**DATA FOR PROCESSING**
-------
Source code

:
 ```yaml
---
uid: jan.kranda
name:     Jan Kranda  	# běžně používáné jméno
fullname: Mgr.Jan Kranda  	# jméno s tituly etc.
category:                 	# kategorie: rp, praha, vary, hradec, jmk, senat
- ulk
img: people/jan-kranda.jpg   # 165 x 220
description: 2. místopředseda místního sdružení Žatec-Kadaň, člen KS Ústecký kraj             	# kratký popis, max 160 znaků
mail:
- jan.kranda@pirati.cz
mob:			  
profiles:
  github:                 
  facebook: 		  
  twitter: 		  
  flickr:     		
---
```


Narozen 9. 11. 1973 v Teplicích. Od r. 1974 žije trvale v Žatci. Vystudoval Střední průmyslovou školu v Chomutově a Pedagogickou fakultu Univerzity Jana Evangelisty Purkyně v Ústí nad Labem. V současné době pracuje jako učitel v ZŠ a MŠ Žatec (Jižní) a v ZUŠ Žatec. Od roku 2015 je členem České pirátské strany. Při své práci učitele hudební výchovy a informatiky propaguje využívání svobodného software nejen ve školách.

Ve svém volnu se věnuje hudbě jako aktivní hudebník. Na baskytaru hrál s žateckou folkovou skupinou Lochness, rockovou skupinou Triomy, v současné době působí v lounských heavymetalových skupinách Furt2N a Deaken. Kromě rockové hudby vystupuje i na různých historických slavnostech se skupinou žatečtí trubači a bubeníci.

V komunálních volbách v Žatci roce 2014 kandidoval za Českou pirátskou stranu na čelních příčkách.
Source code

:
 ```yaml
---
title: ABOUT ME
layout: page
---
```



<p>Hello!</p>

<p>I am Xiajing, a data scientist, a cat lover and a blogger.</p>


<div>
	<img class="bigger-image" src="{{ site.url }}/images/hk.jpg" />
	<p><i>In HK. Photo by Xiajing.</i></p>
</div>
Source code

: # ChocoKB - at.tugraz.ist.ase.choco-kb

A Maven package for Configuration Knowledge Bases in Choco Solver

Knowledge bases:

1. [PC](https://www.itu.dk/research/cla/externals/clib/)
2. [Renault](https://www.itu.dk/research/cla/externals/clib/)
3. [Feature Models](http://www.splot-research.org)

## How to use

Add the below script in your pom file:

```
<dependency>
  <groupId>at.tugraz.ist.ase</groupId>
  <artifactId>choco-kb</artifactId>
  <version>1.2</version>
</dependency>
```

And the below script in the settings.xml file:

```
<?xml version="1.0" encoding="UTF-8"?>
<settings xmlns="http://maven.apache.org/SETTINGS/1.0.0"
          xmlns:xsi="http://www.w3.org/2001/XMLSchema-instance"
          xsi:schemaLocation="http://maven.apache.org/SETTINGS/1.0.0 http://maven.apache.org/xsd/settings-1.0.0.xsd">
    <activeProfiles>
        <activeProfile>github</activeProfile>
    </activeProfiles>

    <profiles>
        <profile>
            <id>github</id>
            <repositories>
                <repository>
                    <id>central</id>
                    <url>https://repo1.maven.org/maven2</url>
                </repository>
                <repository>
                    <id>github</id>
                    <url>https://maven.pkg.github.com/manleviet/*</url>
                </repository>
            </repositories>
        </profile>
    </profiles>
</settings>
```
-------
**WORK TO BE COMPLETED**
In full and word for word, give the listing above again.

**TASK RESPONSE**
Source code

:
 ```yaml
---
uid: jan.kranda
name:     Jan Kranda  	# běžně používáné jméno
fullname: Mgr.Jan Kranda  	# jméno s tituly etc.
category:                 	# kategorie: rp, praha, vary, hradec, jmk, senat
- ulk
img: people/jan-kranda.jpg   # 165 x 220
description: 2. místopředseda místního sdružení Žatec-Kadaň, člen KS Ústecký kraj             	# kratký popis, max 160 znaků
mail:
- jan.kranda@pirati.cz
mob:			  
profiles:
  github:                 
  facebook: 		  
  twitter: 		  
  flickr:     		
---
```


Narozen 9. 11. 1973 v Teplicích. Od r. 1974 žije trvale v Žatci. Vystudoval Střední průmyslovou školu v Chomutově a Pedagogickou fakultu Univerzity Jana Evangelisty Purkyně v Ústí nad Labem. V současné době pracuje jako učitel v ZŠ a MŠ Žatec (Jižní) a v ZUŠ Žatec. Od roku 2015 je členem České pirátské strany. Při své práci učitele hudební výchovy a informatiky propaguje využívání svobodného software nejen ve školách.

Ve svém volnu se věnuje hudbě jako aktivní hudebník. Na baskytaru hrál s žateckou folkovou skupinou Lochness, rockovou skupinou Triomy, v současné době působí v lounských heavymetalových skupinách Furt2N a Deaken. Kromě rockové hudby vystupuje i na různých historických slavnostech se skupinou žatečtí trubači a bubeníci.

V komunálních volbách v Žatci roce 2014 kandidoval za Českou pirátskou stranu na čelních příčkách.
Source code

:
 ```yaml
---
title: ABOUT ME
layout: page
---
```



<p>Hello!</p>

<p>I am Xiajing, a data scientist, a cat lover and a blogger.</p>


<div>
	<img class="bigger-image" src="{{ site.url }}/images/hk.jpg" />
	<p><i>In HK. Photo by Xiajing.</i></p>
</div>
Source code

: # ChocoKB - at.tugraz.ist.ase.choco-kb

A Maven package for Configuration Knowledge Bases in Choco Solver

Knowledge bases:

1. [PC](https://www.itu.dk/research/cla/externals/clib/)
2. [Renault](https://www.itu.dk/research/cla/externals/clib/)
3. [Feature Models](http://www.splot-research.org)

## How to use

Add the below script in your pom file:

```
<dependency>
  <groupId>at.tugraz.ist.ase</groupId>
  <artifactId>choco-kb</artifactId>
  <version>1.2</version>
</dependency>
```

And the below script in the settings.xml file:

```
<?xml version="1.0" encoding="UTF-8"?>
<settings xmlns="http://maven.apache.org/SETTINGS/1.0.0"
          xmlns:xsi="http://www.w3.org/2001/XMLSchema-instance"
          xsi:schemaLocation="http://maven.apache.org/SETTINGS/1.0.0 http://maven.apache.org/xsd/settings-1.0.0.xsd">
    <activeProfiles>
        <activeProfile>github</activeProfile>
    </activeProfiles>

    <profiles>
        <profile>
            <id>github</id>
            <repositories>
                <repository>
                    <id>central</id>
                    <url>https://repo1.maven.org/maven2</url>
                </repository>
                <repository>
                    <id>github</id>
                    <url>https://maven.pkg.github.com/manleviet/*</url>
                </repository>
            </repositories>
        </profile>
    </profiles>
</settings>
```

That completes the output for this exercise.